Roxy Music’s silver fox brings his Rock & Roll Hall of Fame victory lap to Beantown
Bryan Ferry and his band didn’t get to the frenetic Roxy Music song “Do The Strand,” but one of its lines floated in my head during the show: “All styles served here.”
Ferry – inducted into the Rock and Roll Hall of Fame earlier this year with the band he co-founded – played an hour-and-45- minute set at Boston’s Opera House August 5th. This tour, and there are 14 more North American dates, has been talked about as his 21st century Avalon tour. Indeed, seven songs, including the first three (“India,” “The Main Thing” and “The Space Between”) came from that new wave era/mainstream breakthrough from 1983. Although Avalon may have been at the core of this gig, Ferry’s intent clearly was to serve all the styles, what he’s done as a solo artist and what he’s done as Roxy’s lead singer-main songwriter over the years.
It might have been jarring to some folks. The early Roxy songs played – “Editions,” “In Every Dream Home a Heartache” and “If There Is Something” – are not the smooth, sophisticated glide that later (let’s face it, more popular) works were. But, really, Ferry and company – his crack nine-piece band – made it all pretty seamless.
Ferry told Forbes.com recently: “It’s just very nice to perform them and to jump into an earlier version of one’s self. So I don’t mind doing songs from 1972, which is the first album. And I find it quite refreshing to go there. At the same time I like doing the more mature things as well. So it’s great to mix it all up. And in the show it’s like this is my life in music. And it’s quite fascinating to go from a song from 1972 then they put it next to something from 10 years later. It’s all different parts of yourself you try and explore in the song.”
As did he, so did we during a most enrapturing journey through the past. We got a healthy heaping of the solo and Roxy art-funk sound – dark and swirling, multi-layered, atmospheric, with Ferry every bit the bruised, but hopeful, romantic.

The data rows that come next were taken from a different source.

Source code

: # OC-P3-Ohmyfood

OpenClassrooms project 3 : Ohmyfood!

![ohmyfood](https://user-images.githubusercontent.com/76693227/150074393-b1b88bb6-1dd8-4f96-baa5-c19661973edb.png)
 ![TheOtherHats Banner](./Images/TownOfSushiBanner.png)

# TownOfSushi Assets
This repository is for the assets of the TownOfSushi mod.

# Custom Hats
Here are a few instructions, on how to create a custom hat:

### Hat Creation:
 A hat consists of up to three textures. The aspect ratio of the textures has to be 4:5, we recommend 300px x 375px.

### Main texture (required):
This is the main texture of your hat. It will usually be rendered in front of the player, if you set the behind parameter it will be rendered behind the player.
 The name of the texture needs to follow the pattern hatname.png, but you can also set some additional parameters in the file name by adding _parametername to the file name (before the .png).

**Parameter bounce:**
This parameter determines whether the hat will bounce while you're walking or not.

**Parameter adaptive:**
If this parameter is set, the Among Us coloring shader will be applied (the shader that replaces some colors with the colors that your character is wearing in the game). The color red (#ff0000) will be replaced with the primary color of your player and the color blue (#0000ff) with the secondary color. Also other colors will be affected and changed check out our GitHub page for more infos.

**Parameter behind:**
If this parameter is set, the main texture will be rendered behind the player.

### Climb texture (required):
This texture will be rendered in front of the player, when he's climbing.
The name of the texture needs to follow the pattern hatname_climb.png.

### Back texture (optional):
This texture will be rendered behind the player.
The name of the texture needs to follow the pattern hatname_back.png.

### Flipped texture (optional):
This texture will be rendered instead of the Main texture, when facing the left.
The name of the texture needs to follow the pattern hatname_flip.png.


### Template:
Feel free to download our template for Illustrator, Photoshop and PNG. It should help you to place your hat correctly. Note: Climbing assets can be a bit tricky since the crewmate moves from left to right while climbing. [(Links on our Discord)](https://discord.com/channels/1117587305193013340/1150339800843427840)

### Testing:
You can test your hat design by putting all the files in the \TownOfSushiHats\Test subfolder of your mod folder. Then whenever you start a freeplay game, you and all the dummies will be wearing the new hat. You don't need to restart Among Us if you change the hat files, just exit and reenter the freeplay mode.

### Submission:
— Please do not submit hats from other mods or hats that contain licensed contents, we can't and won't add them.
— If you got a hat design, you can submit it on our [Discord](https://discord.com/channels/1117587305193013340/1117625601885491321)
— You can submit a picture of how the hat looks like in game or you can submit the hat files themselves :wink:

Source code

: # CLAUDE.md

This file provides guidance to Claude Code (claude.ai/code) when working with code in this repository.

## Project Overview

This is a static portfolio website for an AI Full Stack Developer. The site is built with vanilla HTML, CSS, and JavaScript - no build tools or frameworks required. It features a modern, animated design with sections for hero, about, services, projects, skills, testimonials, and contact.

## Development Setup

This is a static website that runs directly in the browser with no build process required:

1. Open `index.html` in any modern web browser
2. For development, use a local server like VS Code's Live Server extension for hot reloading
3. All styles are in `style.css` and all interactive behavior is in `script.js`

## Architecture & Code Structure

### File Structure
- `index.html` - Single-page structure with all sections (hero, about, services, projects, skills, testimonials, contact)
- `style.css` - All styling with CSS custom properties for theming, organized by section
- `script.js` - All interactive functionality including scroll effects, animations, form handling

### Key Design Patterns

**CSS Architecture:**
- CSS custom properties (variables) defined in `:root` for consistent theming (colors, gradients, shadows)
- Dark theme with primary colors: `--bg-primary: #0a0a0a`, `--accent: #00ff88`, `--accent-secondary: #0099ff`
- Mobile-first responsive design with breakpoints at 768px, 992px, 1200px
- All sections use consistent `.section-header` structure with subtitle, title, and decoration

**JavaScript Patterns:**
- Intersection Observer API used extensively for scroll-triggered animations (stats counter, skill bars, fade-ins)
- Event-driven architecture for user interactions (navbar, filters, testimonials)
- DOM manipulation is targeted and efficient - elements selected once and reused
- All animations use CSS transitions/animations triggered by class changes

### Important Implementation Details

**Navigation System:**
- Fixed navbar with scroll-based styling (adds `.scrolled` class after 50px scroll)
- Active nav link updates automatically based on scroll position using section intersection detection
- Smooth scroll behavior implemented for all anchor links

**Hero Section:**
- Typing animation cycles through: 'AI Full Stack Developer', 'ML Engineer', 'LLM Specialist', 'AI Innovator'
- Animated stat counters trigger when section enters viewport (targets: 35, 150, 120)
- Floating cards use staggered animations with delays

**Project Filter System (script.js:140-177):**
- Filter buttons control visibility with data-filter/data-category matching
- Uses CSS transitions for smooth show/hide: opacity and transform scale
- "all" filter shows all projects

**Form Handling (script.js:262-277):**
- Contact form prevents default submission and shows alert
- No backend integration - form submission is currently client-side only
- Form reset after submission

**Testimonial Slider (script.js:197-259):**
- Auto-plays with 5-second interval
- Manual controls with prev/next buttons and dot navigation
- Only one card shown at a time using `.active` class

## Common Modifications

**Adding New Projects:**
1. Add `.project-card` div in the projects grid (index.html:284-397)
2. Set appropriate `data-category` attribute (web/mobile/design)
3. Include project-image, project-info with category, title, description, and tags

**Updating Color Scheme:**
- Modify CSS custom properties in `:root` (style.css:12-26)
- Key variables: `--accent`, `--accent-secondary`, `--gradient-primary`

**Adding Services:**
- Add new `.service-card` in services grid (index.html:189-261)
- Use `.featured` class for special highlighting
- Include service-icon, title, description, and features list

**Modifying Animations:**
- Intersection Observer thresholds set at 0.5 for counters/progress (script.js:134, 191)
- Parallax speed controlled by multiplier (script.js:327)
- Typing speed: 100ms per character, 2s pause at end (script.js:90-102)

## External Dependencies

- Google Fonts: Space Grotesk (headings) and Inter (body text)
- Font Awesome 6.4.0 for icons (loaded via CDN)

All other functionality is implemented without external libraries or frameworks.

There was the playful one-night-at-a-singles-bar snapshot, “Love Is the Drug” – their biggest US hit single (No. 30). Ferry’s done a lot of Dylan over the years – and though I wish he’d done his yelping “A Hard Rains-a Gonna Fall – his pick from his all Dylan album, Dylanesque, “Just Like Tom Thumb’s Blues” worked just fine.
My two favorites were “In Every Dream Home a Heartache,” the slow-building paean to a blowup sex doll (“I blew up your body/But you blew my mind”) that explodes with a furious coda, and “If There Is Something,” a song that mixes poignancy (“I would do anything for you”) and absurdity (“I would put roses round our door/Sit in the garden growing potatoes by the score”). Ultimately, it’s a moving, guardedly optimistic song about trying to regain the passion of one’s youth.
We got a choice set-closing duo, “Jealous Guy” – again, his version that dwarfs (and de-Yoko-fies) John Lennon’s original – and an extended rave-up of Wilbert Harrison’s 1962 soul song “Let’s Stick Together.” A gentle plea for romantic forgiveness followed by an up-tempo song that, lyrically, is cut from the same cloth. Ferry is not doing encores right now. He gave us a long, generous set, waved, left the stage and the band took their bows.
Two major points.
Ferry’s voice: It was rather shaky when I saw him in 2016 – frankly quite rough at times – and it was not particularly mellifluous on the Rock and Roll Hall of Fame broadcast. On this night, Ferry – 74 next month – was in fine fettle. Rich, resonant, clear. The ever-dapper singer was clearly enjoying himself and the sound mix was superb.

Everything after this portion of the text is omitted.